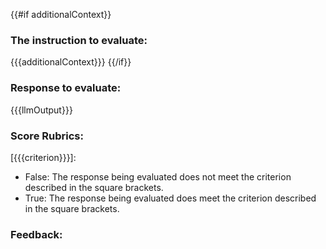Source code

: {{#if additionalContext}}

### The instruction to evaluate:

{{{additionalContext}}}
{{/if}}

### Response to evaluate:

{{{llmOutput}}}

### Score Rubrics:

[{{{criterion}}}]:

- False: The response being evaluated does not meet the criterion described in the square brackets.
- True: The response being evaluated does meet the criterion described in the square brackets.

### Feedback:
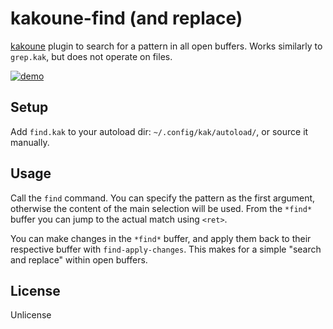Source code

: # kakoune-find (and replace)

[kakoune](http://kakoune.org) plugin to search for a pattern in all open buffers. Works similarly to `grep.kak`, but does not operate on files.

[![demo](https://asciinema.org/a/138327.png)](https://asciinema.org/a/138327)

## Setup

Add `find.kak` to your autoload dir: `~/.config/kak/autoload/`, or source it manually.

## Usage

Call the `find` command. You can specify the pattern as the first argument, otherwise the content of the main selection will be used. From the `*find*` buffer you can jump to the actual match using `<ret>`.

You can make changes in the `*find*` buffer, and apply them back to their respective buffer with `find-apply-changes`. This makes for a simple "search and replace" within open buffers.

## License

Unlicense
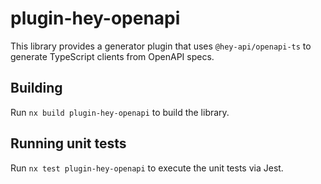 # plugin-hey-openapi

This library provides a generator plugin that uses `@hey-api/openapi-ts` to generate TypeScript clients from OpenAPI specs.

## Building

Run `nx build plugin-hey-openapi` to build the library.

## Running unit tests

Run `nx test plugin-hey-openapi` to execute the unit tests via Jest.
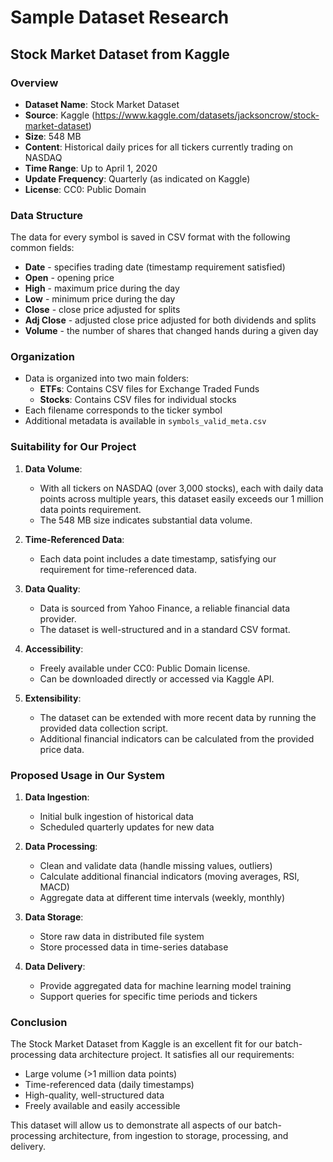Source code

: # Sample Dataset Research

## Stock Market Dataset from Kaggle

### Overview
- **Dataset Name**: Stock Market Dataset
- **Source**: Kaggle (https://www.kaggle.com/datasets/jacksoncrow/stock-market-dataset)
- **Size**: 548 MB
- **Content**: Historical daily prices for all tickers currently trading on NASDAQ
- **Time Range**: Up to April 1, 2020
- **Update Frequency**: Quarterly (as indicated on Kaggle)
- **License**: CC0: Public Domain

### Data Structure
The data for every symbol is saved in CSV format with the following common fields:
- **Date** - specifies trading date (timestamp requirement satisfied)
- **Open** - opening price
- **High** - maximum price during the day
- **Low** - minimum price during the day
- **Close** - close price adjusted for splits
- **Adj Close** - adjusted close price adjusted for both dividends and splits
- **Volume** - the number of shares that changed hands during a given day

### Organization
- Data is organized into two main folders:
  - **ETFs**: Contains CSV files for Exchange Traded Funds
  - **Stocks**: Contains CSV files for individual stocks
- Each filename corresponds to the ticker symbol
- Additional metadata is available in `symbols_valid_meta.csv`

### Suitability for Our Project
1. **Data Volume**: 
   - With all tickers on NASDAQ (over 3,000 stocks), each with daily data points across multiple years, this dataset easily exceeds our 1 million data points requirement.
   - The 548 MB size indicates substantial data volume.

2. **Time-Referenced Data**:
   - Each data point includes a date timestamp, satisfying our requirement for time-referenced data.

3. **Data Quality**:
   - Data is sourced from Yahoo Finance, a reliable financial data provider.
   - The dataset is well-structured and in a standard CSV format.

4. **Accessibility**:
   - Freely available under CC0: Public Domain license.
   - Can be downloaded directly or accessed via Kaggle API.

5. **Extensibility**:
   - The dataset can be extended with more recent data by running the provided data collection script.
   - Additional financial indicators can be calculated from the provided price data.

### Proposed Usage in Our System
1. **Data Ingestion**:
   - Initial bulk ingestion of historical data
   - Scheduled quarterly updates for new data

2. **Data Processing**:
   - Clean and validate data (handle missing values, outliers)
   - Calculate additional financial indicators (moving averages, RSI, MACD)
   - Aggregate data at different time intervals (weekly, monthly)

3. **Data Storage**:
   - Store raw data in distributed file system
   - Store processed data in time-series database

4. **Data Delivery**:
   - Provide aggregated data for machine learning model training
   - Support queries for specific time periods and tickers

### Conclusion
The Stock Market Dataset from Kaggle is an excellent fit for our batch-processing data architecture project. It satisfies all our requirements:
- Large volume (>1 million data points)
- Time-referenced data (daily timestamps)
- High-quality, well-structured data
- Freely available and easily accessible

This dataset will allow us to demonstrate all aspects of our batch-processing architecture, from ingestion to storage, processing, and delivery.
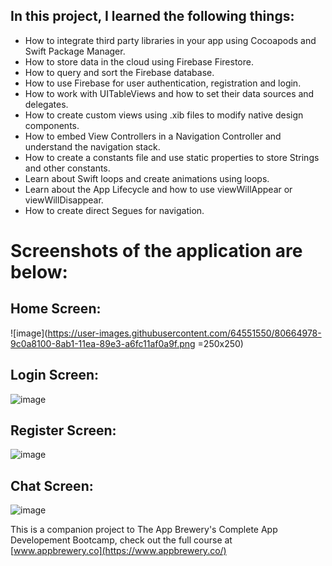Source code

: 
## In this project, I learned the following things:

* How to integrate third party libraries in your app using Cocoapods and Swift Package Manager.
* How to store data in the cloud using Firebase Firestore.
* How to query and sort the Firebase database.
* How to use Firebase for user authentication, registration and login.
* How to work with UITableViews and how to set their data sources and delegates.
* How to create custom views using .xib files to modify native design components.
* How to embed View Controllers in a Navigation Controller and understand the navigation stack.
* How to create a constants file and use static properties to store Strings and other constants.
* Learn about Swift loops and create animations using loops.
* Learn about the App Lifecycle and how to use viewWillAppear or viewWillDisappear.
* How to create direct Segues for navigation.

# Screenshots of the application are below:

## Home Screen:
![image](https://user-images.githubusercontent.com/64551550/80664978-9c0a8100-8ab1-11ea-89e3-a6fc11af0a9f.png =250x250)

## Login Screen:
![image](https://user-images.githubusercontent.com/64551550/80664994-a4fb5280-8ab1-11ea-9b3a-52a958c40465.png=250x250)

## Register Screen:
![image](https://user-images.githubusercontent.com/64551550/80665009-afb5e780-8ab1-11ea-86a8-5beb129947a7.png=250x250)

## Chat Screen:
![image](https://user-images.githubusercontent.com/64551550/80664884-606fb700-8ab1-11ea-86a9-a5709ddd1f06.png=250x250)



This is a companion project to The App Brewery's Complete App Developement Bootcamp, check out the full course at [www.appbrewery.co](https://www.appbrewery.co/)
****
ASSIGNED TASK →
Pull every line with the string "Close" from the data above.

TASK RESULT →
- **Close** - close price adjusted for splits
- **Adj Close** - adjusted close price adjusted for both dividends and splits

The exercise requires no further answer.